Ante el crucifijo inquisitorial, juran que su mayor ambición es asistir al advenimiento del reino de la libertad. Pero una vez hecha esta revelación, los buenos censores también nos confiesan el temor que les invade de que tan noble aspiración sea liquidada, una vez más, por los protervos personajes que buscan desgarrar el peplo de la libertad en la oscura noche de la traición y la anarquía. Y serían entonces estos infatigables seres cainitas -de hecho, lo han sido siempre- los señalados a legitimar ante los ojos de la opinión pública el frenesí sangriento y purificador de la guillotina revolucionaria. Porque, aunque algunos sujetos de buena conciencia no terminen de entenderlo, Hegel llevaba razón cuando afirmaba que “la gangrena no se cura con agua de lavanda”.

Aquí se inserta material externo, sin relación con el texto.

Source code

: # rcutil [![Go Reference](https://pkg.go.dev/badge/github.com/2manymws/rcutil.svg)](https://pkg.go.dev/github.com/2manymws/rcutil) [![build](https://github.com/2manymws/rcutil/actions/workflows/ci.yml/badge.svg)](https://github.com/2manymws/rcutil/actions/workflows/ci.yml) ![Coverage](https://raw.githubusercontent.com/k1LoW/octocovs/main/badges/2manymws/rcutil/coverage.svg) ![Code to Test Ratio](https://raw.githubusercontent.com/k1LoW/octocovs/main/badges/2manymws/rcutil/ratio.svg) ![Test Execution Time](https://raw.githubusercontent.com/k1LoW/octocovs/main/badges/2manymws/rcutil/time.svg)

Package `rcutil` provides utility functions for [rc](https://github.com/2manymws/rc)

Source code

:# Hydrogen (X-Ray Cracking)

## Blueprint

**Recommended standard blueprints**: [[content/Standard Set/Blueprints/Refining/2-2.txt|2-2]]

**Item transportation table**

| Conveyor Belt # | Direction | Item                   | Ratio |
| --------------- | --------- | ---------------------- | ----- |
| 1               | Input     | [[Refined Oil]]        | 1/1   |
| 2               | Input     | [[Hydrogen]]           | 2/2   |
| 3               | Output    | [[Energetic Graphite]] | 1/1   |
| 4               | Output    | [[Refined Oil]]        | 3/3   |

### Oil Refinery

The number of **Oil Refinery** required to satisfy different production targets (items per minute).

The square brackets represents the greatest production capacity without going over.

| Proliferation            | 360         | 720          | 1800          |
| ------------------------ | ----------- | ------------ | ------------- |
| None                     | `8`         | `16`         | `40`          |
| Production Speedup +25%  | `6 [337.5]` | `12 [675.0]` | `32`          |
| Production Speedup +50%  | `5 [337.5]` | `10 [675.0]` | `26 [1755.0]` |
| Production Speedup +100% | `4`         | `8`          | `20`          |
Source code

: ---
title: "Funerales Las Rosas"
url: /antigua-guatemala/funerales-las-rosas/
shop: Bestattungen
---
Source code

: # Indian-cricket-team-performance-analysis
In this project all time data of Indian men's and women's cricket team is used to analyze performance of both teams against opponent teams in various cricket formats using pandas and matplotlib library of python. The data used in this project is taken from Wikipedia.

Por eso aquí en Venezuela, país setenado donde los haya, el jefe que se imagina eterno sabe muy bien cómo curar las gangrenas del terrorismo y el latifundismo mediático (no en balde fue el creador de semejantes despropósitos). Supremo designio que consigue explicar el cierre inmediato de 34 radioemisoras AM y FM, por orden del alabardero de los ojos bellos –si tomamos por bueno un testimonio marcial de dudosa virilidad-. Se trata pues de un abusivo precedente que deja entrever la partida de defunción que se cierne sobre otras 199 emisoras de radio (124 en frecuencia modulada y 75 en amplitud modulada) y 43 estaciones regionales de televisión.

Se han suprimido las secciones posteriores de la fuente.